Information Start Marker

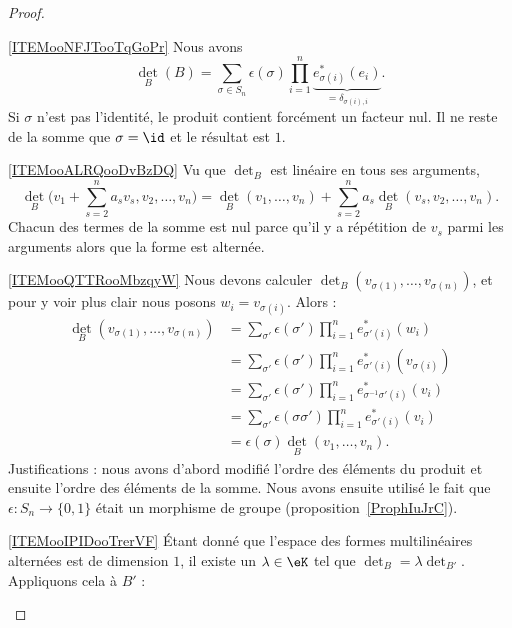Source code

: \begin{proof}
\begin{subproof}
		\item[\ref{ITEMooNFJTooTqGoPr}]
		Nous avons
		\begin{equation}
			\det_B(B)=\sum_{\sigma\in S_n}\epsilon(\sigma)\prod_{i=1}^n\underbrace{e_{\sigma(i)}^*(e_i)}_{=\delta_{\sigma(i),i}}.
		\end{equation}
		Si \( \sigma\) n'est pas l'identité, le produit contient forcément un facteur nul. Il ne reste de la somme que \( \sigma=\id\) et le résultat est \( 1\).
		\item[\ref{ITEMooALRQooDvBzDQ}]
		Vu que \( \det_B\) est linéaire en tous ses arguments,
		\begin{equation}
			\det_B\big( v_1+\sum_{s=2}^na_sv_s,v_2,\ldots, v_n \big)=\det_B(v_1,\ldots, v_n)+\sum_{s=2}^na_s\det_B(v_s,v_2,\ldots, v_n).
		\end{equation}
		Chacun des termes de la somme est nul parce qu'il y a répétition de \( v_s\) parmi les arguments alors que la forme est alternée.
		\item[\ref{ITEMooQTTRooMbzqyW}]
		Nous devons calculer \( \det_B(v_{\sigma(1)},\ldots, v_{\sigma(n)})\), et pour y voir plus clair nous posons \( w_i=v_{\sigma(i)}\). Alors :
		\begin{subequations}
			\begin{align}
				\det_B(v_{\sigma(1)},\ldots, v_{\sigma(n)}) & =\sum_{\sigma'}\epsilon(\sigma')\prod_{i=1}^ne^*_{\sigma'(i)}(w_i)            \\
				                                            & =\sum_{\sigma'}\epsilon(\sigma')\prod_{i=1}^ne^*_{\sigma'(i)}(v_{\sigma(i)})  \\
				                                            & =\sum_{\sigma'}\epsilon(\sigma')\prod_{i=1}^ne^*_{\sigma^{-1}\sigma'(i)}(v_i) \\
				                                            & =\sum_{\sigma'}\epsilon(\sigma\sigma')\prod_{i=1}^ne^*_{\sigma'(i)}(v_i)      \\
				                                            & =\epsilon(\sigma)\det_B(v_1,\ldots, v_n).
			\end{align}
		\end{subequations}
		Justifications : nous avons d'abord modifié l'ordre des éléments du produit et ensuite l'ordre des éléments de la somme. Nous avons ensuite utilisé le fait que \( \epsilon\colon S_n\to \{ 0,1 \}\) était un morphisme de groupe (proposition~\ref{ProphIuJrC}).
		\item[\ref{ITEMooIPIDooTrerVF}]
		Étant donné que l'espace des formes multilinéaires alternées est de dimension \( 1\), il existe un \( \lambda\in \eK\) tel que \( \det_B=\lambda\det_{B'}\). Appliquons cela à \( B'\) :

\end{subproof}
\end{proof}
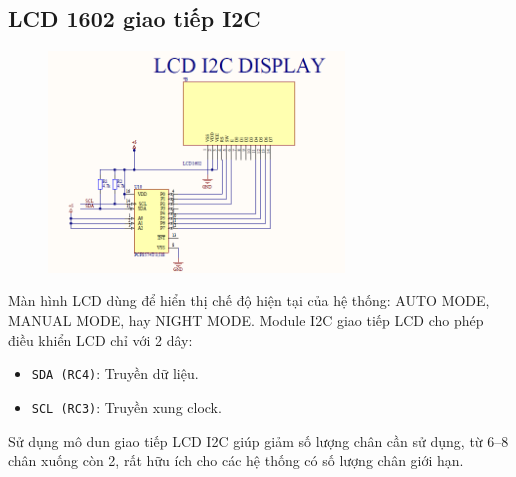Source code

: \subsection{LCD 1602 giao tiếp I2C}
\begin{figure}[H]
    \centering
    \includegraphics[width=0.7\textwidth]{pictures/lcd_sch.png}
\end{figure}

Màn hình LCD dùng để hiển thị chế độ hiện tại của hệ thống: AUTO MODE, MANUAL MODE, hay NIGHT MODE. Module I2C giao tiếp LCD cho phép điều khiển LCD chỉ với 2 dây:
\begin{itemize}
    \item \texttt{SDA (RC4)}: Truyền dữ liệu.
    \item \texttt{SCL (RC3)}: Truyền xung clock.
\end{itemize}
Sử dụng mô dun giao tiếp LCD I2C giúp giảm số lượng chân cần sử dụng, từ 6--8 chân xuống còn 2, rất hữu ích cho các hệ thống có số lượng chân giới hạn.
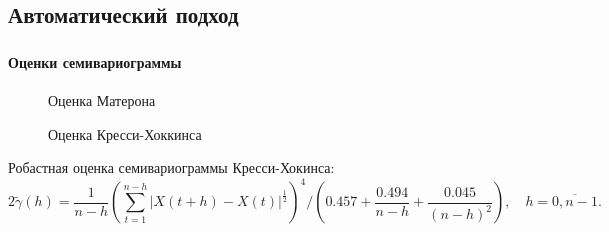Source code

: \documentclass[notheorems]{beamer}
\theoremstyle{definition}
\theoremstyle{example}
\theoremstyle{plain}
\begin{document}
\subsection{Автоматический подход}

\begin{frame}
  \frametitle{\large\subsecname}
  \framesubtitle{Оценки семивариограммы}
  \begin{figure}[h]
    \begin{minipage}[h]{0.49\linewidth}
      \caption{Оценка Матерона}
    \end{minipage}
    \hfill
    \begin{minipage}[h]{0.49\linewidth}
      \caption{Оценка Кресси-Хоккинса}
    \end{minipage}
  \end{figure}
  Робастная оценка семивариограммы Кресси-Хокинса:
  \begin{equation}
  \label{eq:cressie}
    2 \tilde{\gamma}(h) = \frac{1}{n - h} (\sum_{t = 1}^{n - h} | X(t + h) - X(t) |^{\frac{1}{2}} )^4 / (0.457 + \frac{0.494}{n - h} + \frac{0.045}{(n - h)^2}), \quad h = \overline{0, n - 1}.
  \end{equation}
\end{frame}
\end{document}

Information End Marker

Your objective: Pictures in the records are to be left out; repeat everything else exactly.

Result of this exercise:
Source code

: \begin{proof}
\begin{subproof}
		\item[\ref{ITEMooNFJTooTqGoPr}]
		Nous avons
		\begin{equation}
			\det_B(B)=\sum_{\sigma\in S_n}\epsilon(\sigma)\prod_{i=1}^n\underbrace{e_{\sigma(i)}^*(e_i)}_{=\delta_{\sigma(i),i}}.
		\end{equation}
		Si \( \sigma\) n'est pas l'identité, le produit contient forcément un facteur nul. Il ne reste de la somme que \( \sigma=\id\) et le résultat est \( 1\).
		\item[\ref{ITEMooALRQooDvBzDQ}]
		Vu que \( \det_B\) est linéaire en tous ses arguments,
		\begin{equation}
			\det_B\big( v_1+\sum_{s=2}^na_sv_s,v_2,\ldots, v_n \big)=\det_B(v_1,\ldots, v_n)+\sum_{s=2}^na_s\det_B(v_s,v_2,\ldots, v_n).
		\end{equation}
		Chacun des termes de la somme est nul parce qu'il y a répétition de \( v_s\) parmi les arguments alors que la forme est alternée.
		\item[\ref{ITEMooQTTRooMbzqyW}]
		Nous devons calculer \( \det_B(v_{\sigma(1)},\ldots, v_{\sigma(n)})\), et pour y voir plus clair nous posons \( w_i=v_{\sigma(i)}\). Alors :
		\begin{subequations}
			\begin{align}
				\det_B(v_{\sigma(1)},\ldots, v_{\sigma(n)}) & =\sum_{\sigma'}\epsilon(\sigma')\prod_{i=1}^ne^*_{\sigma'(i)}(w_i)            \\
				                                            & =\sum_{\sigma'}\epsilon(\sigma')\prod_{i=1}^ne^*_{\sigma'(i)}(v_{\sigma(i)})  \\
				                                            & =\sum_{\sigma'}\epsilon(\sigma')\prod_{i=1}^ne^*_{\sigma^{-1}\sigma'(i)}(v_i) \\
				                                            & =\sum_{\sigma'}\epsilon(\sigma\sigma')\prod_{i=1}^ne^*_{\sigma'(i)}(v_i)      \\
				                                            & =\epsilon(\sigma)\det_B(v_1,\ldots, v_n).
			\end{align}
		\end{subequations}
		Justifications : nous avons d'abord modifié l'ordre des éléments du produit et ensuite l'ordre des éléments de la somme. Nous avons ensuite utilisé le fait que \( \epsilon\colon S_n\to \{ 0,1 \}\) était un morphisme de groupe (proposition~\ref{ProphIuJrC}).
		\item[\ref{ITEMooIPIDooTrerVF}]
		Étant donné que l'espace des formes multilinéaires alternées est de dimension \( 1\), il existe un \( \lambda\in \eK\) tel que \( \det_B=\lambda\det_{B'}\). Appliquons cela à \( B'\) :

\end{subproof}
\end{proof}
Source code

: \subsection{LCD 1602 giao tiếp I2C}
\begin{figure}[H]
    \centering
    \includegraphics[width=0.7\textwidth]{pictures/lcd_sch.png}
\end{figure}

Màn hình LCD dùng để hiển thị chế độ hiện tại của hệ thống: AUTO MODE, MANUAL MODE, hay NIGHT MODE. Module I2C giao tiếp LCD cho phép điều khiển LCD chỉ với 2 dây:
\begin{itemize}
    \item \texttt{SDA (RC4)}: Truyền dữ liệu.
    \item \texttt{SCL (RC3)}: Truyền xung clock.
\end{itemize}
Sử dụng mô dun giao tiếp LCD I2C giúp giảm số lượng chân cần sử dụng, từ 6--8 chân xuống còn 2, rất hữu ích cho các hệ thống có số lượng chân giới hạn.
Source code

: \documentclass[notheorems]{beamer}
\theoremstyle{definition}
\theoremstyle{example}
\theoremstyle{plain}
\begin{document}
\subsection{Автоматический подход}

\begin{frame}
  \frametitle{\large\subsecname}
  \framesubtitle{Оценки семивариограммы}
  \begin{figure}[h]
    \begin{minipage}[h]{0.49\linewidth}
      \caption{Оценка Матерона}
    \end{minipage}
    \hfill
    \begin{minipage}[h]{0.49\linewidth}
      \caption{Оценка Кресси-Хоккинса}
    \end{minipage}
  \end{figure}
  Робастная оценка семивариограммы Кресси-Хокинса:
  \begin{equation}
  \label{eq:cressie}
    2 \tilde{\gamma}(h) = \frac{1}{n - h} (\sum_{t = 1}^{n - h} | X(t + h) - X(t) |^{\frac{1}{2}} )^4 / (0.457 + \frac{0.494}{n - h} + \frac{0.045}{(n - h)^2}), \quad h = \overline{0, n - 1}.
  \end{equation}
\end{frame}
\end{document}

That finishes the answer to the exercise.